High-end APT groups perform highly interesting social engineering campaigns in order to penetrate well-protected targets. For example, carefully constructed forum responses on precision targeted accounts and follow-up “out-of-band” interactions regarding underground rail system simulator software helped deliver Green Lambert implants in the Middle East. And, in what seems to be a learned approach, the XZ Utils project penetration was likely a patient, multi-year approach, both planned in advance but somewhat clumsily executed.

This recently exposed offensive effort slowly introduced a small cast of remote characters, communications, and malicious code to the more than decade old open-source project XZ Utils and its maintainer, Lasse Collin. The backdoor code was inserted in February and March 2024, mostly by Jia Cheong Tan, likely a fictitious identity. The end goal was to covertly implement an exclusive use backdoor in sshd by targeting the XZ Utils build process, and push the backdoored code to the major Linux distributions as a part of a large-scale supply chain attack.

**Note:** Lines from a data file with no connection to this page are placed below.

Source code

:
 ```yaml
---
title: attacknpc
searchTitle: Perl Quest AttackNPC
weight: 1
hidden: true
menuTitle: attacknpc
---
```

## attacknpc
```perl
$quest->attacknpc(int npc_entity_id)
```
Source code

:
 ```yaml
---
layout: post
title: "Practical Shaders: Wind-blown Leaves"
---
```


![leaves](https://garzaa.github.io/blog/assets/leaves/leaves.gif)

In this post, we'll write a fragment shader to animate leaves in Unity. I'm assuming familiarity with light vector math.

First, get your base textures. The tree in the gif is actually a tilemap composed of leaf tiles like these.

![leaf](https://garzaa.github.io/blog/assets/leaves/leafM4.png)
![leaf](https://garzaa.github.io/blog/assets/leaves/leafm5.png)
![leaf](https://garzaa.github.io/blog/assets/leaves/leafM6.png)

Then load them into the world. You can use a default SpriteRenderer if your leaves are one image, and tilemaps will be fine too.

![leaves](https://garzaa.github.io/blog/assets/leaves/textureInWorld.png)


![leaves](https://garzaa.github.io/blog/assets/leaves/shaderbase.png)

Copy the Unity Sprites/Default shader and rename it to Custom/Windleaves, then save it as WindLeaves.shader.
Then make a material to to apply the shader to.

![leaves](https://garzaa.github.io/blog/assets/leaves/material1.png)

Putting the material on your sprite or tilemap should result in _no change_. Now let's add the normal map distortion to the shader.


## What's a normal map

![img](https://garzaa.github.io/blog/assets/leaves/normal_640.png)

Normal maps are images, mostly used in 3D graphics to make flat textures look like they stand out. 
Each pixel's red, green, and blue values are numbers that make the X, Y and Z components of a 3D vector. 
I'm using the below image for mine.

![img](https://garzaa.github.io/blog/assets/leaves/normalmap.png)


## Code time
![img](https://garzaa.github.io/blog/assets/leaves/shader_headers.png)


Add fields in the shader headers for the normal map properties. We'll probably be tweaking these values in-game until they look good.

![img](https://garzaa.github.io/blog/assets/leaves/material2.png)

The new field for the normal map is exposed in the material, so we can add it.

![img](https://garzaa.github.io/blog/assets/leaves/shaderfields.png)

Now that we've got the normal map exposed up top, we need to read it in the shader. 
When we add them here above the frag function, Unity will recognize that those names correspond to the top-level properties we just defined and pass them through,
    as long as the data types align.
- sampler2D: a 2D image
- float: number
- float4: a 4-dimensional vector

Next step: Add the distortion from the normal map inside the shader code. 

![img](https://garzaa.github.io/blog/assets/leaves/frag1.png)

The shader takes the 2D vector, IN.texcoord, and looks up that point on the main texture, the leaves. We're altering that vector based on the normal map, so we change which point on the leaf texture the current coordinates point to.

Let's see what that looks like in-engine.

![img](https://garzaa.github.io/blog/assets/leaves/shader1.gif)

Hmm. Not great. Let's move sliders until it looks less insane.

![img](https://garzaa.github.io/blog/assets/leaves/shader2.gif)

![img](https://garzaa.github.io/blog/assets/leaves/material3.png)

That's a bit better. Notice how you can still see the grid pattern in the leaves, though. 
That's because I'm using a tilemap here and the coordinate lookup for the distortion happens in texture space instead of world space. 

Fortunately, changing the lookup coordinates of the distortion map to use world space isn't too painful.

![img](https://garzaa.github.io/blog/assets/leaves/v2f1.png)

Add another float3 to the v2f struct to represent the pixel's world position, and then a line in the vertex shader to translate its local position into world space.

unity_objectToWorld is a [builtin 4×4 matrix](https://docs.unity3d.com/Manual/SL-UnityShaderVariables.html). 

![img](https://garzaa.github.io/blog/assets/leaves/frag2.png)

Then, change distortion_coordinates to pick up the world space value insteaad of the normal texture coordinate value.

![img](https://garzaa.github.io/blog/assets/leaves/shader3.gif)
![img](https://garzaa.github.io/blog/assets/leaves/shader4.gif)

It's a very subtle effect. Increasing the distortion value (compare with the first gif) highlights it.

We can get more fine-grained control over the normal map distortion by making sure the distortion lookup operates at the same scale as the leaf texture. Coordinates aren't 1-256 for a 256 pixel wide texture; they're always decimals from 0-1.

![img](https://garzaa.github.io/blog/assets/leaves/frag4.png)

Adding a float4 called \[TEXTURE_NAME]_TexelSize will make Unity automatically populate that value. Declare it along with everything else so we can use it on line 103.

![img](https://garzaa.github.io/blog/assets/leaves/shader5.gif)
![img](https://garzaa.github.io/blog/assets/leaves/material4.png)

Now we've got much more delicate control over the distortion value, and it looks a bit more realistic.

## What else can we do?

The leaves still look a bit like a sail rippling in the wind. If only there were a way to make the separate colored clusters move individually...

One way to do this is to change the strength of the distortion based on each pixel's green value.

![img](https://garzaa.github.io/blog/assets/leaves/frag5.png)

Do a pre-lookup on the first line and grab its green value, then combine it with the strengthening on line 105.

While this highly targeted and interactive social engineering approach might not be completely novel, it is extraordinary. Also extraordinary is the stunningly subtle insertion of malicious code leveraging the build process in plain sight. This build process focus during a major supply chain attack is comparable only to the CozyDuke/DarkHalo/APT29/NOBELIUM Solarwinds compromise and the SUNSPOT implant’s cunning and persistent presence – its monitoring capability for the execution of a Solarwinds build, and its malicious code insertion during any Solarwinds build execution. Only this time, it’s human involvement in the build process.